Investing.com -- JD Wetherspoon (LON:JDW) on Friday reported higher revenue for the first half of its financial year, but rising costs, particularly in wages and utilities, weighed on profitability.
While revenue rose to £1.03 billion from £991 million the previous year and like-for-like sales increased by 4.8%, operating profit before separately disclosed items slipped to £64.8 million from £67.7 million.
The UK-based pub operator warned that what chairman Tim Martin described as “increases in national insurance and labour rates” that will add “approximately £1,500 per pub, per week” in costs, further pressuring margins.
Additionally, Wetherspoon has flagged an extra £60 million in annual costs due to the UK Budget, effective April 2025.
Jefferies analysts noted, “JD Wetherspoon has re-flagged the additional annual £60m cost due to the UK Budget (effective from 1 April 2025). We anticipate mitigation from increased pricing.”
Profit before tax, excluding separately disclosed items, stood at £32.9 million, down from £36.0 million last year, falling short of market expectations.
Jefferies flagged that profit before tax declined 8.6%, underperforming consensus estimates, stating, “current LFL sales sit in line with the 1H25 performance (c+5%), with 1H profitability c15% behind 1H25 (limited) consensus PBT.”
However, after accounting for one-off gains, including a £11.1 million movement in the value of interest rate swaps, pre-tax profit rose to £41.3 million from £26.1 million.
Earnings per share, before separately disclosed items, increased to 21.5p from 20.3p, aided by share buybacks, while after those items, earnings per share rose to 27.8p from 15.2p.
Wetherspoon reinstated its half-year dividend at 4p per share after withholding payouts last year.
The company, which operates more than 800 pubs across the UK also continued its expansion, opening its first franchised pub at Hull University’s student union in January, following two earlier franchise openings.

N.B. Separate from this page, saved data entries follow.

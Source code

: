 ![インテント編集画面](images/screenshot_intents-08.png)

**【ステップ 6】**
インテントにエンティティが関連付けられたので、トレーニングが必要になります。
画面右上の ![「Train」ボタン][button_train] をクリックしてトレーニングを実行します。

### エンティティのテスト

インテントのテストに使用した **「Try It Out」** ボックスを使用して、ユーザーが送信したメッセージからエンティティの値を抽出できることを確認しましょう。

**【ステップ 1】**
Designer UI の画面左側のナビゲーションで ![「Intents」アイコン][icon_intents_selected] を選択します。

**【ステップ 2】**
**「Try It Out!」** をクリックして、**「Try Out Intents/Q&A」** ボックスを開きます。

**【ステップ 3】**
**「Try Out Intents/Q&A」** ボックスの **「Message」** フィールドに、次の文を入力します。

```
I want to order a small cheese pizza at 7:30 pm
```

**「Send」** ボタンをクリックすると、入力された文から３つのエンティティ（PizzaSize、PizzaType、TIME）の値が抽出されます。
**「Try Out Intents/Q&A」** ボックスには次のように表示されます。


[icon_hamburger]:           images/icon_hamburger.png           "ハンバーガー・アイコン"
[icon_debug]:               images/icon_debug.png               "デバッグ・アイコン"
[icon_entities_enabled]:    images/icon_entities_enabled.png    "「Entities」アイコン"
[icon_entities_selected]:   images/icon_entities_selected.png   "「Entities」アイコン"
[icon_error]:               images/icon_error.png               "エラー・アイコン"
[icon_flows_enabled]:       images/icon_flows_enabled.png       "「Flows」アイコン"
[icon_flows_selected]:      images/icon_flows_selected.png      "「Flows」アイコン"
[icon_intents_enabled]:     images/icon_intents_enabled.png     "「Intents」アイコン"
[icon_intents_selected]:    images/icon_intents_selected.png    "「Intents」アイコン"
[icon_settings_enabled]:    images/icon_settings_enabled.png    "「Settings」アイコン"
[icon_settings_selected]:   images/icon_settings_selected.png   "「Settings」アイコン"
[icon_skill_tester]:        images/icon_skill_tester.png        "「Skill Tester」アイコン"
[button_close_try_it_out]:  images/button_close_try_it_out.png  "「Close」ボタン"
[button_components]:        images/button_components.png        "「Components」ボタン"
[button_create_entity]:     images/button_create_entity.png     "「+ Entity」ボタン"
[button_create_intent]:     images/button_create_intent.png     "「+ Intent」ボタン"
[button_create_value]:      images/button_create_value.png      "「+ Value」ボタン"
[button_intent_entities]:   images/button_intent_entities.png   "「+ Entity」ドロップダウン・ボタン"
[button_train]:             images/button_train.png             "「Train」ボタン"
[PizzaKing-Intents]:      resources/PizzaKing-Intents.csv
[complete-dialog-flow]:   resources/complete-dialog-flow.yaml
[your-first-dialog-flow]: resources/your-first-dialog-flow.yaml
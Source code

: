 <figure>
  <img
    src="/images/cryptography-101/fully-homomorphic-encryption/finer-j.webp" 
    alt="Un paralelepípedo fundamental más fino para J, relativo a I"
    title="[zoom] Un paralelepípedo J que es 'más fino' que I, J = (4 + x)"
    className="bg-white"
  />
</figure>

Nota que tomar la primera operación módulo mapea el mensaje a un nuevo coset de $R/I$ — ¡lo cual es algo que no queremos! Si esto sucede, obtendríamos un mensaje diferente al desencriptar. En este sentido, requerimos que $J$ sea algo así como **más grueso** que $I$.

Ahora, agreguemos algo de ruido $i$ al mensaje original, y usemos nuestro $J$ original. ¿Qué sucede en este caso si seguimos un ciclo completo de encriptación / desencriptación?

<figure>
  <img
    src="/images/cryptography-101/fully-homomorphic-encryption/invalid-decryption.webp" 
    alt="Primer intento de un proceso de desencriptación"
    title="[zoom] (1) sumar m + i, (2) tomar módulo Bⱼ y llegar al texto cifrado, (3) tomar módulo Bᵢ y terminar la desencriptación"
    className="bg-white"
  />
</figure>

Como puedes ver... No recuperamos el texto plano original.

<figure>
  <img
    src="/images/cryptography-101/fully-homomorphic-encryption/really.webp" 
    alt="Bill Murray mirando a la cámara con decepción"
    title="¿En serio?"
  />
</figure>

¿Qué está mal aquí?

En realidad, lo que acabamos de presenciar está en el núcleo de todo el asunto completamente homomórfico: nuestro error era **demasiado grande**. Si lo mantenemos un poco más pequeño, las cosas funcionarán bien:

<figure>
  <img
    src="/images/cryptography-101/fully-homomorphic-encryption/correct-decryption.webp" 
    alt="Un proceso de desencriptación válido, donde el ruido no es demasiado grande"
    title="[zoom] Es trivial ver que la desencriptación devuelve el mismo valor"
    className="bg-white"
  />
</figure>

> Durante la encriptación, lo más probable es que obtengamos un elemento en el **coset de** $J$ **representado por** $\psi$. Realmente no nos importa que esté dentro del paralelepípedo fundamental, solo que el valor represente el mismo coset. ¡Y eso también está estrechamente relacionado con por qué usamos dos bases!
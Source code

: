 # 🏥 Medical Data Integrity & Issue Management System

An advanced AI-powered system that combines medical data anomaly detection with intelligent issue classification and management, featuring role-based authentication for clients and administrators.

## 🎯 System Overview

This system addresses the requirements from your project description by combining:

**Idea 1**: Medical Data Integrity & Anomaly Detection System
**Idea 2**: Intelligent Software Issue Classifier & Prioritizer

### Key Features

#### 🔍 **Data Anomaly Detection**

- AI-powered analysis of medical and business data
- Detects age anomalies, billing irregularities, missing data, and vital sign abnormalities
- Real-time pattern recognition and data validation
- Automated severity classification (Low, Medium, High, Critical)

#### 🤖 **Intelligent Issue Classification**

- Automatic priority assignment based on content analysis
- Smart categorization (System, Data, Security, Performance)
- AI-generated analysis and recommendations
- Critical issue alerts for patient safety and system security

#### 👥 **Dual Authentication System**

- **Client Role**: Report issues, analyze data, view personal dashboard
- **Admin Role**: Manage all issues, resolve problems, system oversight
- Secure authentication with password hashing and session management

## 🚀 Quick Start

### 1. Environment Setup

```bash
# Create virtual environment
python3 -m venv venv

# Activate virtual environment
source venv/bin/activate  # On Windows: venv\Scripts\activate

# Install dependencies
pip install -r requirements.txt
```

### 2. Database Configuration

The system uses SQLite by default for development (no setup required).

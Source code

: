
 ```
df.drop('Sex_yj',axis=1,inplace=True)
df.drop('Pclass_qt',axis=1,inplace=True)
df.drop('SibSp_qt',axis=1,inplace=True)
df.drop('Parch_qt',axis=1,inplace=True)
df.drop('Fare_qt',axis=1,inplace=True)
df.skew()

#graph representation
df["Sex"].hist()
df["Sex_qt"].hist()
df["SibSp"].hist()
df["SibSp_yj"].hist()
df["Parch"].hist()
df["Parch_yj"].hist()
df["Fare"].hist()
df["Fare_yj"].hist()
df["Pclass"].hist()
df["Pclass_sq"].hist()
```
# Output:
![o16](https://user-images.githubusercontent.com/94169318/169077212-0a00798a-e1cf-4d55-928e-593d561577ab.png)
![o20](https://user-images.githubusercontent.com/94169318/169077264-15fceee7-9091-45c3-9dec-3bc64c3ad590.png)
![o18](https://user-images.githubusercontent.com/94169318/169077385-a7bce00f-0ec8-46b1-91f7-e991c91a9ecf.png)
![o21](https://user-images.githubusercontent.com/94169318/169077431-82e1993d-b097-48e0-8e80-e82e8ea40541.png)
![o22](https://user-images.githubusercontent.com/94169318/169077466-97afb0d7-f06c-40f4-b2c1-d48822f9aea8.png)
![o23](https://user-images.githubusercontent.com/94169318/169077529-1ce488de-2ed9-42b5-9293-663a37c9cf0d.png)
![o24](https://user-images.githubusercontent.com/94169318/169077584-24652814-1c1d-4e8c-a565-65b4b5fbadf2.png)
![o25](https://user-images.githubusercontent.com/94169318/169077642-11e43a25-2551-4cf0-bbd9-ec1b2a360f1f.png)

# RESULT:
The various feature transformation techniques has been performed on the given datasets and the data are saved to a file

Five more are expected in the second half of the year.
Capital investment reached £64.6 million, spread across new pub openings, refurbishments, and IT improvements.
Free cash flow showed an outflow of £0.5 million, attributed to increased reinvestment in existing pubs, higher tax payments, and share purchases for employees.
Net debt, excluding lease liabilities, stood at £703.5 million at the end of the period, slightly up from £694.2 million a year earlier.
The company said like-for-like sales in the seven weeks to March 16 were up 5.0%, but reiterated concerns about the tax disparity.
Slot machine sales rose 12.4%, outpacing bar and food sales growth of 4.3% and 5.4%, reflecting strong engagement in non-core revenue streams.’
Chairman Tim Martin argued that this structural imbalance continues to put pressure on the hospitality sector, making it harder for pubs to compete.
Despite resilient customer demand, Wetherspoon remains cautious about the full-year outlook.
Jefferies analysts believe Wetherspoon’s lower price position gives it some resilience against wage inflation, stating, “with a low price position relative to other operators, and increased wages affecting the whole industry, we argue that Wetherspoon’s is relatively better-placed to absorb the wage inflation.” However, analysts still expect margin pressures to persist in the near term.